Paul Goble has an article in Window on Eurasia — New Series (7/24/21) that is short, succinct, and significant enough to quote in its entirety:  "Despite Putin’s Words, Moscow Does Recognize the Ukrainian Language as Distinct, Yaroshinskaya Says":

            Staunton, July 17 – All[a] Yaroshinskaya, a senior Moscow commentator who was politically active at the end of Soviet times and the beginning of Russian ones, says that whatever Vladimir Putin says about Russians and Ukrainians being one people, even he has been forced to recognize that a separate Ukrainian language has existed for a long time.

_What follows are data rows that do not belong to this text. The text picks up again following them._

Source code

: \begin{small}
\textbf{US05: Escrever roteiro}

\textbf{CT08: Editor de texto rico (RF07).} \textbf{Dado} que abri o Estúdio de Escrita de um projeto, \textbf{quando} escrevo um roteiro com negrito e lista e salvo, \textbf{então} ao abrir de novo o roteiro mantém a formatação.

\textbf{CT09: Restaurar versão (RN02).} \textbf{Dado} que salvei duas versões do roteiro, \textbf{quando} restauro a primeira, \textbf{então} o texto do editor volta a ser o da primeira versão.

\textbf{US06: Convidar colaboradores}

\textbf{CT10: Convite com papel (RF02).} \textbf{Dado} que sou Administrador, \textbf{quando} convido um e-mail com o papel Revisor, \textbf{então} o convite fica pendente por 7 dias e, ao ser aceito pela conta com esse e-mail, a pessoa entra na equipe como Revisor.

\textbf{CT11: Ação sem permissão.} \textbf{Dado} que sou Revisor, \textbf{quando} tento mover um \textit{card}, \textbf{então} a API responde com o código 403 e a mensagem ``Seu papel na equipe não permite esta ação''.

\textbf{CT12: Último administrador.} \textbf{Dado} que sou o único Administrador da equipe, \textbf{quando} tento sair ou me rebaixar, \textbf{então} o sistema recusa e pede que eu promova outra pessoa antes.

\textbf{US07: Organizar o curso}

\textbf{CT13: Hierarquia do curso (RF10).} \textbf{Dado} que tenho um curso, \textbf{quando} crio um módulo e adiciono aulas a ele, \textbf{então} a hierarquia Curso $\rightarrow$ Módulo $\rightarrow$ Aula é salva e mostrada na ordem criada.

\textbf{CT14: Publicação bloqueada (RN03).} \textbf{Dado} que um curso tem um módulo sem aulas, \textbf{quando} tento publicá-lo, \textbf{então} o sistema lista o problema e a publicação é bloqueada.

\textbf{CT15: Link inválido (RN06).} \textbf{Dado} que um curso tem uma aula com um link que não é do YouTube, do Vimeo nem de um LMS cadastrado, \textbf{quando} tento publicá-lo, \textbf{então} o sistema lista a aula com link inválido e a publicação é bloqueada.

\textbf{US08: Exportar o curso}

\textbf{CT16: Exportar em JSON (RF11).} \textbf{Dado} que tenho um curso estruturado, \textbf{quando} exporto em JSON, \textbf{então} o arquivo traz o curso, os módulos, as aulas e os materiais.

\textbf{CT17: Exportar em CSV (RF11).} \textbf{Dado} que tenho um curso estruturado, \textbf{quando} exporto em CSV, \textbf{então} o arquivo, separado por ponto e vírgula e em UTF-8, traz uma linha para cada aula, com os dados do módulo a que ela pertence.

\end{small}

            Beyond question, Putin wants Ukrainians to speak Russian; but his discussion of the history of Russian-Ukrainian relations unintentionally calls attention to Russian efforts from the 18th century up to now of Moscow’s efforts to restrict Ukrainian, an acknowledgement of its existence and power (rosbalt.ru/blogs/2021/07/15/1911461.html).

         Again and again the tsars and the commissars and now “democratic” Russian leaders have tried to restrict Ukrainian and get Ukrainians to speak Russian. Yaroshinskaya details the decrees and decisions of Russian rulers from the times of Peter the Great to the present; and she points as well to the single exception until now.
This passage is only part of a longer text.